Simona Gretchen - Post-KriegUna voce fuori campo che, a luci spente, cheta un trepidante pubblico attraverso l’idioma tedesco, mentre avviene la tanto vituperata apertura del sipario. Non uno spettacolo d’arte varia contiano, ma la concretizzazione della nuova fatica di una ragazza che, da Faenza con furore, si presenta avvolta dal mistero. Colei che con un album come “Gretchen pensa troppo forte“, servendosi della propria chitarra e di vari inserti noise, ha saputo andare oltre le prevedibili pecche divenute sempre più evidenti da parte di Le luci della centrale elettrica, sia musicalmente che testualmente; colei che con “Venti e tre” già stava gradualmente raggiungendo una nuova dimensione, fatta di vibrazioni ulteriormente rock, ma anche colei che, tramite questo disco, ha deciso di scrivere un epitaffio, seppur solo apparente. “Post-Krieg“, così muore Simona Gretchen, così avviene la risurrezione come Simona Darchini.
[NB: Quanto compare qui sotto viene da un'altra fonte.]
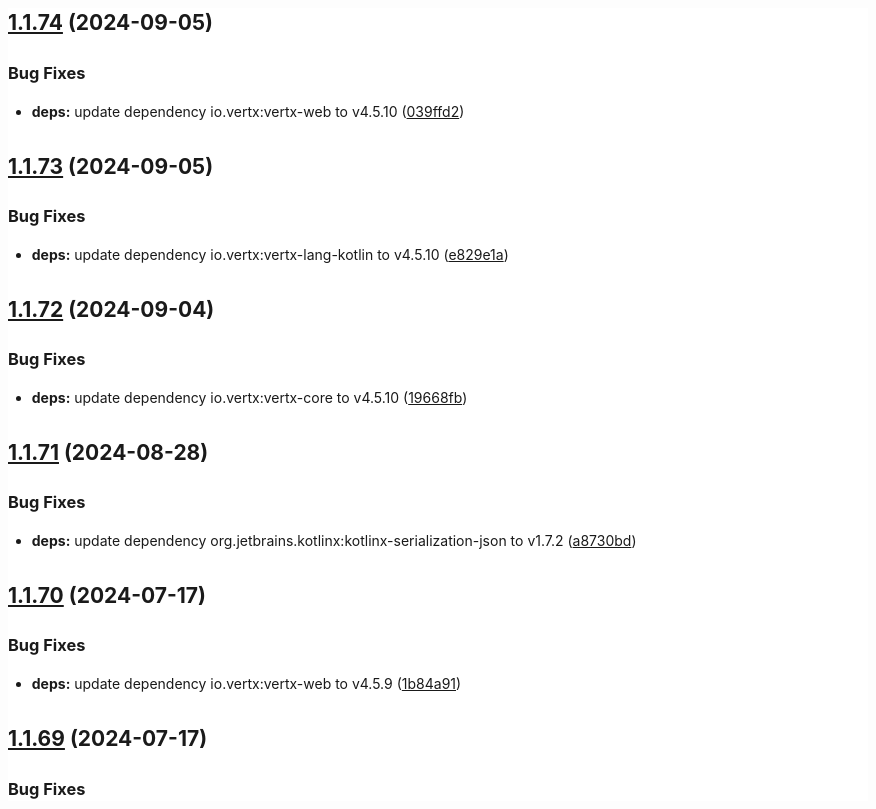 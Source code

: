 ## [1.1.74](https://github.com/alessandro-marcantoni/mas-organization-backend/compare/v1.1.73...v1.1.74) (2024-09-05)


### Bug Fixes

* **deps:** update dependency io.vertx:vertx-web to v4.5.10 ([039ffd2](https://github.com/alessandro-marcantoni/mas-organization-backend/commit/039ffd2275761426ca131b8ee916f1078b950ad6))

## [1.1.73](https://github.com/alessandro-marcantoni/mas-organization-backend/compare/v1.1.72...v1.1.73) (2024-09-05)


### Bug Fixes

* **deps:** update dependency io.vertx:vertx-lang-kotlin to v4.5.10 ([e829e1a](https://github.com/alessandro-marcantoni/mas-organization-backend/commit/e829e1a82af984c8f7f55bc9f711d111551e91db))

## [1.1.72](https://github.com/alessandro-marcantoni/mas-organization-backend/compare/v1.1.71...v1.1.72) (2024-09-04)


### Bug Fixes

* **deps:** update dependency io.vertx:vertx-core to v4.5.10 ([19668fb](https://github.com/alessandro-marcantoni/mas-organization-backend/commit/19668fbe337e4112e19956e50cb939254b47789d))

## [1.1.71](https://github.com/alessandro-marcantoni/mas-organization-backend/compare/v1.1.70...v1.1.71) (2024-08-28)


### Bug Fixes

* **deps:** update dependency org.jetbrains.kotlinx:kotlinx-serialization-json to v1.7.2 ([a8730bd](https://github.com/alessandro-marcantoni/mas-organization-backend/commit/a8730bd9a7c7735c993fc4ef1faf88f1ab4f31d4))

## [1.1.70](https://github.com/alessandro-marcantoni/mas-organization-backend/compare/v1.1.69...v1.1.70) (2024-07-17)


### Bug Fixes

* **deps:** update dependency io.vertx:vertx-web to v4.5.9 ([1b84a91](https://github.com/alessandro-marcantoni/mas-organization-backend/commit/1b84a91a63869b2728611a62ec9f58a14e798eed))

## [1.1.69](https://github.com/alessandro-marcantoni/mas-organization-backend/compare/v1.1.68...v1.1.69) (2024-07-17)


### Bug Fixes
Compiere un gesto simile non significa dare la luce a un semplice secondo disco in studio, bensì optare per un concept diviso in movimenti, precisamente otto, specchi della propria persona e del mondo circostante, rifugi di un nuovo modo di concepire la scrittura d’autore made in Italy. Assistere all’impeto di rabbia che fuoriesce dal vaudeville in cui s’intrecciano basso e pianoforte una volta partita la title-track, prima che avvenga il cambio con l’omelia ferrettiana che permea nella sua interezza la virulenta Hydrophobia, significa volgere i propri passi verso una via fatta di spasmi, brividi, palpitazioni, la stessa lungo cui si muove una Pro(e)vocation che potrebbe essere Il primo Dio letta e riscritta da Simona stessa, e in particolare una vena sinfonica presente come non mai nella strumentale Enoch e in una suite come Everted, quasi una triplice modalità di concepimento del songwriting, là dove le vibrazioni dei propri strumenti a corde si fondono con diversi rimandi alla musica classica, particolarmente enfatizzati dall’incedere di batteria e violini, in mano a degli ormai confermati collaboratori come Paolo Mongardi e Nicola Manzan, oltre a Paolo Ranieri (Junkfood) e alla produzione artistica di Lorenzo Montanà (già con Tying Tiffany). Molteplici respiri che immediatamente fanno breccia nell’animo dell’ascoltatore, rendendolo testimone di un risultato dall’impatto devastante, granitico, veemente.

“Post-Krieg” potrebbe essere l’equivalente del volo di una farfalla, ma anche di quello di un pavone, come da copertina. Come sarà il post Gretchen per Simona non lo sappiamo, ma una simile transizione, nella sua riuscita, lascia solo pensare che un simile tentativo di librarsi in aria durerà molto, ma molto a lungo.

Al momento, uno dei dischi di maggiore rilievo di questa prima parte del 2013.